There is also a community store for skills/tools/MCP, plugin routes, CLI deployment, Telegram userbot, desktop releases, app version/config, and a large Business API.

This matters because Spectrion is not only a local app. The native runtime brings execution closer to the user and device, while the server layer handles provider routing, subscriptions, sync, channels, Mesh relay, store, business control plane, and capability endpoints.

Workflows Inside the Agent Runtime

One tool call is enough for simple actions.
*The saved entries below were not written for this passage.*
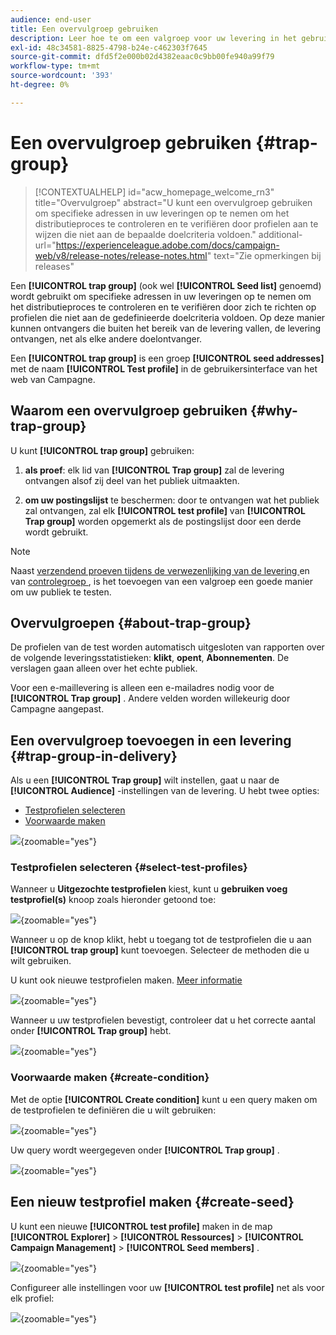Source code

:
 ```yaml
---
audience: end-user
title: Een overvulgroep gebruiken
description: Leer hoe te om een valgroep voor uw levering in het gebruikersinterface van het Web van de Campagne te gebruiken
exl-id: 48c34581-8825-4798-b24e-c462303f7645
source-git-commit: dfd5f2e000b02d4382eaac0c9bb00fe940a99f79
workflow-type: tm+mt
source-wordcount: '393'
ht-degree: 0%

---
```


# Een overvulgroep gebruiken {#trap-group}

>[!CONTEXTUALHELP]
>id="acw_homepage_welcome_rn3"
>title="Overvulgroep"
>abstract="U kunt een overvulgroep gebruiken om specifieke adressen in uw leveringen op te nemen om het distributieproces te controleren en te verifiëren door profielen aan te wijzen die niet aan de bepaalde doelcriteria voldoen."
>additional-url="https://experienceleague.adobe.com/docs/campaign-web/v8/release-notes/release-notes.html" text="Zie opmerkingen bij releases"

Een **[!UICONTROL trap group]** (ook wel **[!UICONTROL Seed list]** genoemd) wordt gebruikt om specifieke adressen in uw leveringen op te nemen om het distributieproces te controleren en te verifiëren door zich te richten op profielen die niet aan de gedefinieerde doelcriteria voldoen. Op deze manier kunnen ontvangers die buiten het bereik van de levering vallen, de levering ontvangen, net als elke andere doelontvanger.

Een **[!UICONTROL trap group]** is een groep **[!UICONTROL seed addresses]** met de naam **[!UICONTROL Test profile]** in de gebruikersinterface van het web van Campagne.

## Waarom een overvulgroep gebruiken {#why-trap-group}

U kunt **[!UICONTROL trap group]** gebruiken:

1. **als proef**: elk lid van **[!UICONTROL Trap group]** zal de levering ontvangen alsof zij deel van het publiek uitmaakten.

1. **om uw postingslijst** te beschermen: door te ontvangen wat het publiek zal ontvangen, zal elk **[!UICONTROL test profile]** van **[!UICONTROL Trap group]** worden opgemerkt als de postingslijst door een derde wordt gebruikt.

>[!NOTE]
>
>Naast [ verzendend proeven tijdens de verwezenlijking van de levering ](../email/create-email.md#preview-test) en van [ controlegroep ](control-group.md), is het toevoegen van een valgroep een goede manier om uw publiek te testen.

## Overvulgroepen {#about-trap-group}

De profielen van de test worden automatisch uitgesloten van rapporten over de volgende leveringsstatistieken: **klikt**, **opent**, **Abonnementen**. De verslagen gaan alleen over het echte publiek.

Voor een e-maillevering is alleen een e-mailadres nodig voor de **[!UICONTROL Trap group]** . Andere velden worden willekeurig door Campagne aangepast.

## Een overvulgroep toevoegen in een levering {#trap-group-in-delivery}

Als u een **[!UICONTROL Trap group]** wilt instellen, gaat u naar de **[!UICONTROL Audience]** -instellingen van de levering. U hebt twee opties:

* [Testprofielen selecteren](#select-test-profile)
* [Voorwaarde maken](#create-condition)

![](assets/trap-group.png){zoomable="yes"}

### Testprofielen selecteren {#select-test-profiles}

Wanneer u **Uitgezochte testprofielen** kiest, kunt u **gebruiken voeg testprofiel(s)** knoop zoals hieronder getoond toe:

![](assets/trap-no-test-profile.png){zoomable="yes"}

Wanneer u op de knop klikt, hebt u toegang tot de testprofielen die u aan **[!UICONTROL trap group]** kunt toevoegen. Selecteer de methoden die u wilt gebruiken.

U kunt ook nieuwe testprofielen maken. [Meer informatie](#create-seed)

![](assets/trap-select-test-profiles.png){zoomable="yes"}

Wanneer u uw testprofielen bevestigt, controleer dat u het correcte aantal onder **[!UICONTROL Trap group]** hebt.

![](assets/trap-check.png){zoomable="yes"}

### Voorwaarde maken {#create-condition}

Met de optie **[!UICONTROL Create condition]** kunt u een query maken om de testprofielen te definiëren die u wilt gebruiken:

![](assets/trap-create-condition.png){zoomable="yes"}

Uw query wordt weergegeven onder **[!UICONTROL Trap group]** .

![](assets/trap-custom.png){zoomable="yes"}

## Een nieuw testprofiel maken {#create-seed}

U kunt een nieuwe **[!UICONTROL test profile]** maken in de map **[!UICONTROL Explorer]** > **[!UICONTROL Ressources]** > **[!UICONTROL Campaign Management]** > **[!UICONTROL Seed members]** .

![](assets/trap-create.png){zoomable="yes"}

Configureer alle instellingen voor uw **[!UICONTROL test profile]** net als voor elk profiel:

![](assets/trap-create-contact.png){zoomable="yes"}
But real tasks often become graphs.

Example:

Every Monday morning, check three sources.
Collect a summary.
If there are important changes, create a task.
If risk is high, notify me.

That is a workflow.

The user-facing surface for this in Spectrion is the manage_workflows tool.

Node types include:

trigger
action
condition
delay
transform
llm
http
script
loop
parallel
notify
end

The important part: workflow should not be a separate automation island.

If a workflow calls a tool, it should go through the same ToolExecutor as the normal agent.

That means the same:

approvals
policies
timeouts
audit
result limits
Business gates

Simplified:

WorkflowEngine
  -> node execution
  -> ToolExecutor
  -> policy / approval / timeout / audit
  -> result
  -> next node

This lets workflows, proactive monitors, and chat agent live inside one runtime.

There is a parallel node inside workflow graphs, but the WorkflowEngine itself is guarded as a single-run engine. So I would not describe it as "unlimited parallel workflow executions". The honest statement: a graph can have parallel branches within a run, while system-level concurrency is handled through heartbeat, proactive queue, and lanes.

The user can write an ordinary sentence:

Watch this API.
If the status changes, check details,
write a short explanation,
and create a task if a reaction is needed.

The agent can:

search existing tools
  -> no matching tool
  -> create scripted monitor
  -> test it
  -> register it
  -> build workflow
  -> schedule it
  -> notify only when something changes

This is not "AI wrote instructions for configuring automation".

This is the agent building automation from the conversation.

Self-Extension: The Agent Can Create Tools

I wanted the agent not to be limited to the tools that shipped with the app.

If the required tool does not exist, the agent can create it.

There is a tool for that: create_tool.

But the boundary matters.

"The agent writes tools for itself" sounds good, but without restrictions it is dangerous.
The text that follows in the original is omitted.